Thus I have a dispute with so-and-so, but the difference between us is assumed to center on how a sufficient such-and-such will be distributed between us. We hoof it to the nearest arbitrator, and if he’s very wise or very lucky, he’ll arrive at a decision that seems to both of us just. In practice, he’s more likely to disappoint one or the other of us, but we agree to accept the case-by-case reality because we know that we are only one case among many and that the ideal of justice is meant to be realized in the interests of the majority.*

But suppose that there is not enough of Whatever to make an equitable distribution of it, even if the means and the will for an equitable distribution exist. The time for such a supposition has come: if the population goes on exploding, or if our demands go on rising, we may indeed run out of sufficient Whatever before long. And perhaps it has always been, sadly, the right time for supposing this: all down the ages, people have suffered from an effective insufficiency. When the money goes toward a massive arms buildup, fringe benefits for secret agents, and hot rods for Brezhnev, the people reap the rewards in terms of meatless Thursdays. What would Marx say about Soviet Russia?

But Soviet Russia is too much to think about all at once— too much for me, anyway—so let’s simplify the situation by limiting it to Siberia. Arctic Siberia. It is easier to think about, all that white waste. One snowflake does it; the rest is a simple exercise in multiplication.

Suppose that you are in Siberia, then. But why? You and a colleague—comrade?—are the sole survivors of a scientific expedition. Even the dogs are dead, or scattered in a final frenzy. The snow is blowing, and the flakes freeze on your face; you feel as though a hundred bits of glass have been embedded in your face. You couldn’t weep—the tears have frozen in their ducts.

You are in Siberia, lost, and your colleague is giving you some pretty funny looks. Between you and him, or her, there is food enough for only one to live—enough food to fuel one of you to the nearest camp. If you share it, you will both die of starvation.

Right now, the single precious sliver of dried venison is sewn into the lining of your jacket, and why on earth should you give it to him?

If he takes the venison from you, he is a thief, and in his eyes, if not mine, if you withhold it from him, you might as well be a thief. In his eyes, you have robbed him of what is “justly”—by virtue of any measure he cares to adduce—his. What I think of you or him doesn’t enter into this; there are only the two of you, and you are in Siberia, and it is snowing, and one of you is going to die.

There’s only one way out of this dilemma. You have to change one of the two horns. The two horns are labeled “Take,” and one of them has to be changed to “Give.” By definition, your companion is not about to give the venison to you: if he had the venison, he’d certainly keep it, and in any case, he doesn’t have it. But you can choose to give it to him.

This will, of course, strike him as perfectly just (and it saves him the trouble of taking it from you by force). But the exhilarating paradox—which will escape his attention—is that you will think it’s just, too . . .because you were the judge and decreed giving, justice. While there was still more than one avenue of acting open to you—you could resist, run, or eat fast—you acted. You actively elected to be acted upon. You gave up everything of value that you possess, except one thing—your authority.

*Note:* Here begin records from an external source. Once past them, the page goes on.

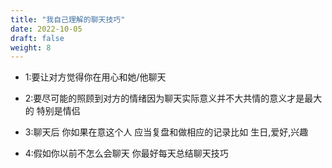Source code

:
 ```yaml
---
title: "我自己理解的聊天技巧"
date: 2022-10-05
draft: false
weight: 8
---
```


+ 1:要让对方觉得你在用心和她/他聊天

+ 2:要尽可能的照顾到对方的情绪因为聊天实际意义并不大共情的意义才是最大的 特别是情侣

+ 3:聊天后 你如果在意这个人 应当复盘和做相应的记录比如 生日,爱好,兴趣

+ 4:假如你以前不怎么会聊天 你最好每天总结聊天技巧
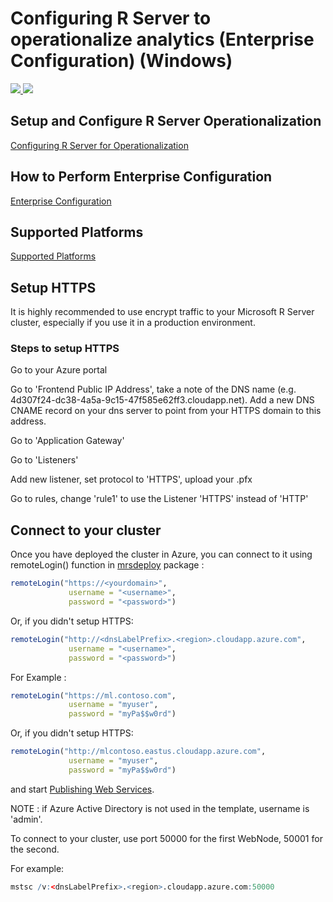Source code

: # Configuring R Server to operationalize analytics (Enterprise Configuration) (Windows)

<a href="https://portal.azure.com/#create/Microsoft.Template/uri/https%3A%2F%2Fraw.githubusercontent.com%2FMicrosoft%2Fmicrosoft-r%2Fmaster%2Frserver-arm-templates%2Fenterprise-configuration%2Fwindows-sql-azure%2Fazuredeploy.json" target="_blank">
    <img src="http://azuredeploy.net/deploybutton.png" />
</a>
<a href="http://armviz.io/#/?load=https%3A%2F%2Fraw.githubusercontent.com%2FMicrosoft%2Fmicrosoft-r%2Fmaster%2Frserver-arm-templates%2Fenterprise-configuration%2Fwindows-sql-azure%2Fazuredeploy.json" target="_blank">
    <img src="http://armviz.io/visualizebutton.png"/>
</a>



## Setup and Configure R Server Operationalization 
[Configuring R Server for Operationalization](https://msdn.microsoft.com/en-us/microsoft-r/operationalize/configuration-initial)


## How to Perform Enterprise Configuration
[Enterprise Configuration](https://msdn.microsoft.com/en-us/microsoft-r/operationalize/configure-enterprise)


## Supported Platforms
[Supported Platforms](https://msdn.microsoft.com/en-us/microsoft-r/operationalize/configuration-initial?#supported-platforms) 


## Setup HTTPS
It is highly recommended to use encrypt traffic to your Microsoft R Server cluster, especially if you use it in a production environment.

### Steps to setup HTTPS
Go to your Azure portal

Go to 'Frontend Public IP Address', take a note of the DNS name (e.g. 4d307f24-dc38-4a5a-9c15-47f585e62ff3.cloudapp.net). Add a new DNS CNAME record on your dns server to point from your HTTPS domain to this address.

Go to 'Application Gateway'

Go to 'Listeners'

Add new listener, set protocol to 'HTTPS', upload your .pfx

Go to rules, change 'rule1' to use the Listener 'HTTPS' instead of 'HTTP'

## Connect to your cluster

Once you have deployed the cluster in Azure, you can connect to it using remoteLogin() function in [mrsdeploy](https://msdn.microsoft.com/en-us/microsoft-r/mrsdeploy/mrsdeploy) package : 


```R
remoteLogin("https://<yourdomain>",
             username = "<username>",
             password = "<password>")
```

Or, if you didn't setup HTTPS:

```R
remoteLogin("http://<dnsLabelPrefix>.<region>.cloudapp.azure.com",
             username = "<username>",
             password = "<password>")
```



For Example : 

```R
remoteLogin("https://ml.contoso.com",
             username = "myuser",
             password = "myPa$$w0rd")
```

Or, if you didn't setup HTTPS:

```R
remoteLogin("http://mlcontoso.eastus.cloudapp.azure.com",
             username = "myuser",
             password = "myPa$$w0rd")
```


and start [Publishing Web Services](https://msdn.microsoft.com/en-us/microsoft-r/operationalize/data-scientist-manage-services).

NOTE : if Azure Active Directory is not used in the template, username is 'admin'. 

To connect to your cluster, use port 50000 for the first WebNode, 50001 for the second.

For example:

```R
mstsc /v:<dnsLabelPrefix>.<region>.cloudapp.azure.com:50000
```
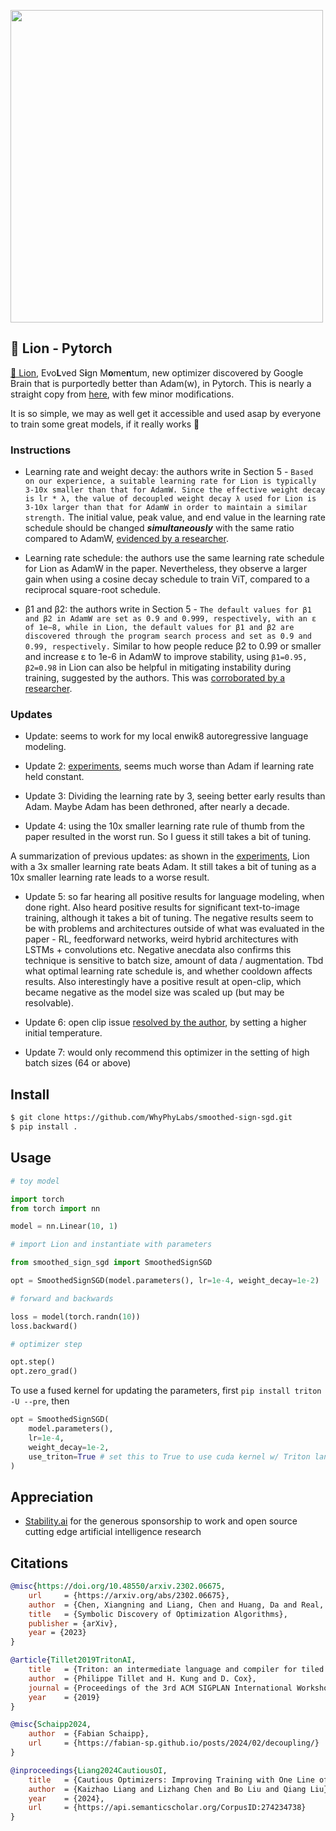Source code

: <img src="./lion.png" width="500px"></img>

## 🦁 Lion - Pytorch

<a href="https://arxiv.org/abs/2302.06675">🦁 Lion</a>, Evo**L**ved S**i**gn M**o**me**n**tum, new optimizer discovered by Google Brain that is purportedly better than Adam(w), in Pytorch. This is nearly a straight copy from <a href="https://github.com/google/automl/blob/master/lion/lion_pytorch.py">here</a>, with few minor modifications.

It is so simple, we may as well get it accessible and used asap by everyone to train some great models, if it really works 🤞

### Instructions
- Learning rate and weight decay: the authors write in Section 5 - `Based on our experience, a suitable learning rate for Lion is typically 3-10x smaller than that for AdamW. Since the effective weight decay is lr * λ, the value of decoupled weight decay λ used for Lion is 3-10x larger than that for AdamW in order to maintain a similar strength.` The initial value, peak value, and end value in the learning rate schedule should be changed ***simultaneously*** with the same ratio compared to AdamW, [evidenced by a researcher](https://github.com/lucidrains/lion-pytorch/discussions/1#discussioncomment-5239900).

- Learning rate schedule: the authors use the same learning rate schedule for Lion as AdamW in the paper. Nevertheless, they observe a larger gain when using a cosine decay schedule to train ViT, compared to a reciprocal square-root schedule.

- β1 and β2: the authors write in Section 5 - `The default values for β1 and β2 in AdamW are set as 0.9 and 0.999, respectively, with an ε of 1e−8, while in Lion, the default values for β1 and β2 are discovered through the program search process and set as 0.9 and 0.99, respectively.` Similar to how people reduce β2 to 0.99 or smaller and increase ε to 1e-6 in AdamW to improve stability, using `β1=0.95, β2=0.98` in Lion can also be helpful in mitigating instability during training, suggested by the authors. This was <a href="https://github.com/lucidrains/lion-pytorch/issues/13#issuecomment-1455123143">corroborated by a researcher</a>.

### Updates
- Update: seems to work for my local enwik8 autoregressive language modeling.

- Update 2: <a href="https://api.wandb.ai/links/lucidrains/d4v6c8sl">experiments</a>, seems much worse than Adam if learning rate held constant.

- Update 3: Dividing the learning rate by 3, seeing better early results than Adam. Maybe Adam has been dethroned, after nearly a decade.

- Update 4: using the 10x smaller learning rate rule of thumb from the paper resulted in the worst run. So I guess it still takes a bit of tuning.

A summarization of previous updates: as shown in the <a href="https://api.wandb.ai/links/lucidrains/d4v6c8sl">experiments</a>, Lion with a 3x smaller learning rate beats Adam. It still takes a bit of tuning as a 10x smaller learning rate leads to a worse result.

- Update 5: so far hearing all positive results for language modeling, when done right. Also heard positive results for significant text-to-image training, although it takes a bit of tuning. The negative results seem to be with problems and architectures outside of what was evaluated in the paper - RL, feedforward networks, weird hybrid architectures with LSTMs + convolutions etc. Negative anecdata also confirms this technique is sensitive to batch size, amount of data / augmentation. Tbd what optimal learning rate schedule is, and whether cooldown affects results. Also interestingly have a positive result at open-clip, which became negative as the model size was scaled up (but may be resolvable).

- Update 6: open clip issue [resolved by the author](https://github.com/mlfoundations/open_clip/pull/432#issuecomment-1457323237), by setting a higher initial temperature.

- Update 7: would only recommend this optimizer in the setting of high batch sizes (64 or above)

## Install 

```bash
$ git clone https://github.com/WhyPhyLabs/smoothed-sign-sgd.git
$ pip install .
```

## Usage

```python
# toy model

import torch
from torch import nn

model = nn.Linear(10, 1)

# import Lion and instantiate with parameters

from smoothed_sign_sgd import SmoothedSignSGD

opt = SmoothedSignSGD(model.parameters(), lr=1e-4, weight_decay=1e-2)

# forward and backwards

loss = model(torch.randn(10))
loss.backward()

# optimizer step

opt.step()
opt.zero_grad()
```

To use a fused kernel for updating the parameters, first `pip install triton -U --pre`, then

```python
opt = SmoothedSignSGD(
    model.parameters(),
    lr=1e-4,
    weight_decay=1e-2,
    use_triton=True # set this to True to use cuda kernel w/ Triton lang (Tillet et al)
)
```

## Appreciation

- <a href="https://stability.ai/">Stability.ai</a> for the generous sponsorship to work and open source cutting edge artificial intelligence research

## Citations

```bibtex
@misc{https://doi.org/10.48550/arxiv.2302.06675,
    url     = {https://arxiv.org/abs/2302.06675},
    author  = {Chen, Xiangning and Liang, Chen and Huang, Da and Real, Esteban and Wang, Kaiyuan and Liu, Yao and Pham, Hieu and Dong, Xuanyi and Luong, Thang and Hsieh, Cho-Jui and Lu, Yifeng and Le, Quoc V.},
    title   = {Symbolic Discovery of Optimization Algorithms},
    publisher = {arXiv},
    year = {2023}
}
```

```bibtex
@article{Tillet2019TritonAI,
    title   = {Triton: an intermediate language and compiler for tiled neural network computations},
    author  = {Philippe Tillet and H. Kung and D. Cox},
    journal = {Proceedings of the 3rd ACM SIGPLAN International Workshop on Machine Learning and Programming Languages},
    year    = {2019}
}
```

```bibtex
@misc{Schaipp2024,
    author  = {Fabian Schaipp},
    url     = {https://fabian-sp.github.io/posts/2024/02/decoupling/}
}
```

```bibtex
@inproceedings{Liang2024CautiousOI,
    title   = {Cautious Optimizers: Improving Training with One Line of Code},
    author  = {Kaizhao Liang and Lizhang Chen and Bo Liu and Qiang Liu},
    year    = {2024},
    url     = {https://api.semanticscholar.org/CorpusID:274234738}
}
```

Since in a world which has not got enough Whatever, someone must always have too little, each of us must—if we want justice for all—act as if he has too much; for if we act as if we have too little and take Whatever from someone else, we behave in his eyes unjustly, and if we only keep what we have, he will see it as taking, but if we act as if we have too much and give what we have to someone else, then we behave justly from every point of view.

Of course, if no one has anything at all—no venison—there is a problem, but it is not the problem of justice.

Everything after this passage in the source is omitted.